EXTRACTED RECORDS below:

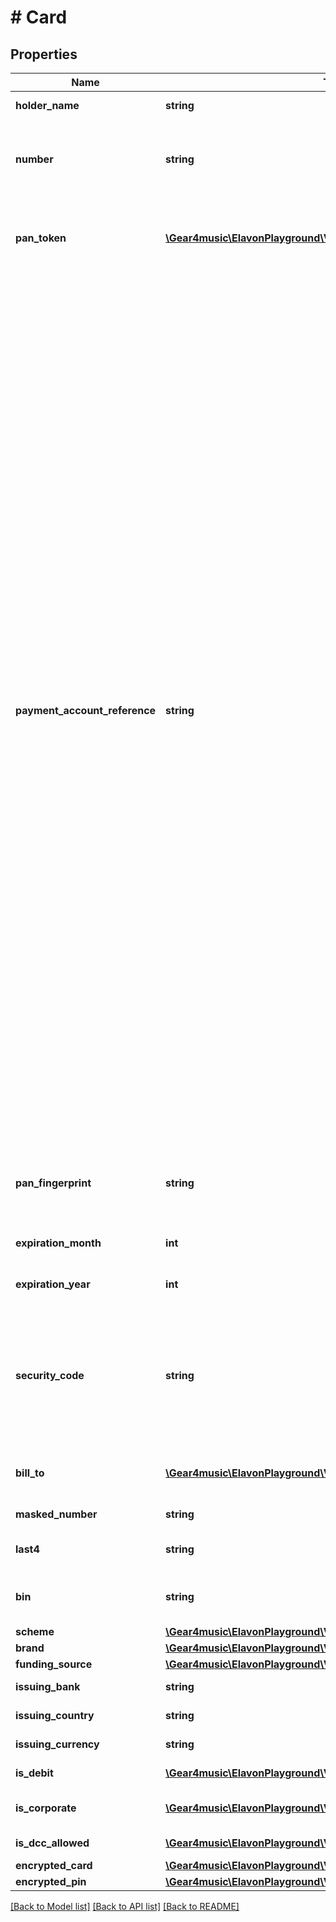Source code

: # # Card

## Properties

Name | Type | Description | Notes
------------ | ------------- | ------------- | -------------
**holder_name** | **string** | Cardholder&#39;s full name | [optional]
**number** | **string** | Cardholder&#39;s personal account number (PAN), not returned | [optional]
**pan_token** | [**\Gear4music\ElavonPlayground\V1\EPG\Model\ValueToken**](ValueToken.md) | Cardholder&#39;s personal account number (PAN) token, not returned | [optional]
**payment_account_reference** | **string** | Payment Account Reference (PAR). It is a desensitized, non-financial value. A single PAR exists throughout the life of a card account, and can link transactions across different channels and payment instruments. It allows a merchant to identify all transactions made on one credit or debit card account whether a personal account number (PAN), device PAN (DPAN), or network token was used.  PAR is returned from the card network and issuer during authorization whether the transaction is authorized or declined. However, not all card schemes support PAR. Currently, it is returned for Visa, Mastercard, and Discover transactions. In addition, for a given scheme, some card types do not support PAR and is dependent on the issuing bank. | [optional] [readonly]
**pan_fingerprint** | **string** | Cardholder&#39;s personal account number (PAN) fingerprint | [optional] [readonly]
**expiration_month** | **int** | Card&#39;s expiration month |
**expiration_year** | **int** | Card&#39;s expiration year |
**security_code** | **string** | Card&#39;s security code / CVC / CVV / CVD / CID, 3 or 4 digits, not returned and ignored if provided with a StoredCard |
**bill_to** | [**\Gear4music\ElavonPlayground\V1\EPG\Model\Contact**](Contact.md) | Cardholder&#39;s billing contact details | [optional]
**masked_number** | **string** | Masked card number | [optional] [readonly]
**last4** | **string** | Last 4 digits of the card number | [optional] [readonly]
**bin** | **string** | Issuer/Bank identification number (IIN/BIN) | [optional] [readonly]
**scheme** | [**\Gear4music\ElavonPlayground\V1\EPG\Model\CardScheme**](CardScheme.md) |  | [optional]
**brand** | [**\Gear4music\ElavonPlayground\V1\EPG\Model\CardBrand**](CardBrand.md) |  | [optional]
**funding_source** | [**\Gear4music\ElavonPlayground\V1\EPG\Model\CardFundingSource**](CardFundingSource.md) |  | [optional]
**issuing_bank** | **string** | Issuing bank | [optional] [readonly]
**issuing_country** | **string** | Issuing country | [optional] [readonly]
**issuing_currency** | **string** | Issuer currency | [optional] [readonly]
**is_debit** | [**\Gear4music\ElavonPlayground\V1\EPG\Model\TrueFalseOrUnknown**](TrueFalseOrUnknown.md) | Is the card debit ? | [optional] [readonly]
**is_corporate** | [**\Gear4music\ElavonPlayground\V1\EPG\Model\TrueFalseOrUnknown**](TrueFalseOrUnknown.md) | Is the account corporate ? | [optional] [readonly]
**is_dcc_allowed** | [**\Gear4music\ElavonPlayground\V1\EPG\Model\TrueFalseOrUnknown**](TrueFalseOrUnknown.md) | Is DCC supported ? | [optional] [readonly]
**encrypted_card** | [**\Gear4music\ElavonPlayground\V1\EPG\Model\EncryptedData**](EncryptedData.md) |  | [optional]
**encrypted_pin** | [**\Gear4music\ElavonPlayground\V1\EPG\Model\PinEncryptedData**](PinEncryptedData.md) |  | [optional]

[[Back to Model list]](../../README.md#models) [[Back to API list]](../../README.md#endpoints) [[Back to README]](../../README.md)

End of EXTRACTED RECORDS.

▶ _TASK PROMPT_
Would you please retype all the data exactly? Leave out whatever pictures it holds.

▶ _ANSWER TO THIS TASK_
Source code

: # # Card

## Properties

Name | Type | Description | Notes
------------ | ------------- | ------------- | -------------
**holder_name** | **string** | Cardholder&#39;s full name | [optional]
**number** | **string** | Cardholder&#39;s personal account number (PAN), not returned | [optional]
**pan_token** | [**\Gear4music\ElavonPlayground\V1\EPG\Model\ValueToken**](ValueToken.md) | Cardholder&#39;s personal account number (PAN) token, not returned | [optional]
**payment_account_reference** | **string** | Payment Account Reference (PAR). It is a desensitized, non-financial value. A single PAR exists throughout the life of a card account, and can link transactions across different channels and payment instruments. It allows a merchant to identify all transactions made on one credit or debit card account whether a personal account number (PAN), device PAN (DPAN), or network token was used.  PAR is returned from the card network and issuer during authorization whether the transaction is authorized or declined. However, not all card schemes support PAR. Currently, it is returned for Visa, Mastercard, and Discover transactions. In addition, for a given scheme, some card types do not support PAR and is dependent on the issuing bank. | [optional] [readonly]
**pan_fingerprint** | **string** | Cardholder&#39;s personal account number (PAN) fingerprint | [optional] [readonly]
**expiration_month** | **int** | Card&#39;s expiration month |
**expiration_year** | **int** | Card&#39;s expiration year |
**security_code** | **string** | Card&#39;s security code / CVC / CVV / CVD / CID, 3 or 4 digits, not returned and ignored if provided with a StoredCard |
**bill_to** | [**\Gear4music\ElavonPlayground\V1\EPG\Model\Contact**](Contact.md) | Cardholder&#39;s billing contact details | [optional]
**masked_number** | **string** | Masked card number | [optional] [readonly]
**last4** | **string** | Last 4 digits of the card number | [optional] [readonly]
**bin** | **string** | Issuer/Bank identification number (IIN/BIN) | [optional] [readonly]
**scheme** | [**\Gear4music\ElavonPlayground\V1\EPG\Model\CardScheme**](CardScheme.md) |  | [optional]
**brand** | [**\Gear4music\ElavonPlayground\V1\EPG\Model\CardBrand**](CardBrand.md) |  | [optional]
**funding_source** | [**\Gear4music\ElavonPlayground\V1\EPG\Model\CardFundingSource**](CardFundingSource.md) |  | [optional]
**issuing_bank** | **string** | Issuing bank | [optional] [readonly]
**issuing_country** | **string** | Issuing country | [optional] [readonly]
**issuing_currency** | **string** | Issuer currency | [optional] [readonly]
**is_debit** | [**\Gear4music\ElavonPlayground\V1\EPG\Model\TrueFalseOrUnknown**](TrueFalseOrUnknown.md) | Is the card debit ? | [optional] [readonly]
**is_corporate** | [**\Gear4music\ElavonPlayground\V1\EPG\Model\TrueFalseOrUnknown**](TrueFalseOrUnknown.md) | Is the account corporate ? | [optional] [readonly]
**is_dcc_allowed** | [**\Gear4music\ElavonPlayground\V1\EPG\Model\TrueFalseOrUnknown**](TrueFalseOrUnknown.md) | Is DCC supported ? | [optional] [readonly]
**encrypted_card** | [**\Gear4music\ElavonPlayground\V1\EPG\Model\EncryptedData**](EncryptedData.md) |  | [optional]
**encrypted_pin** | [**\Gear4music\ElavonPlayground\V1\EPG\Model\PinEncryptedData**](PinEncryptedData.md) |  | [optional]

[[Back to Model list]](../../README.md#models) [[Back to API list]](../../README.md#endpoints) [[Back to README]](../../README.md)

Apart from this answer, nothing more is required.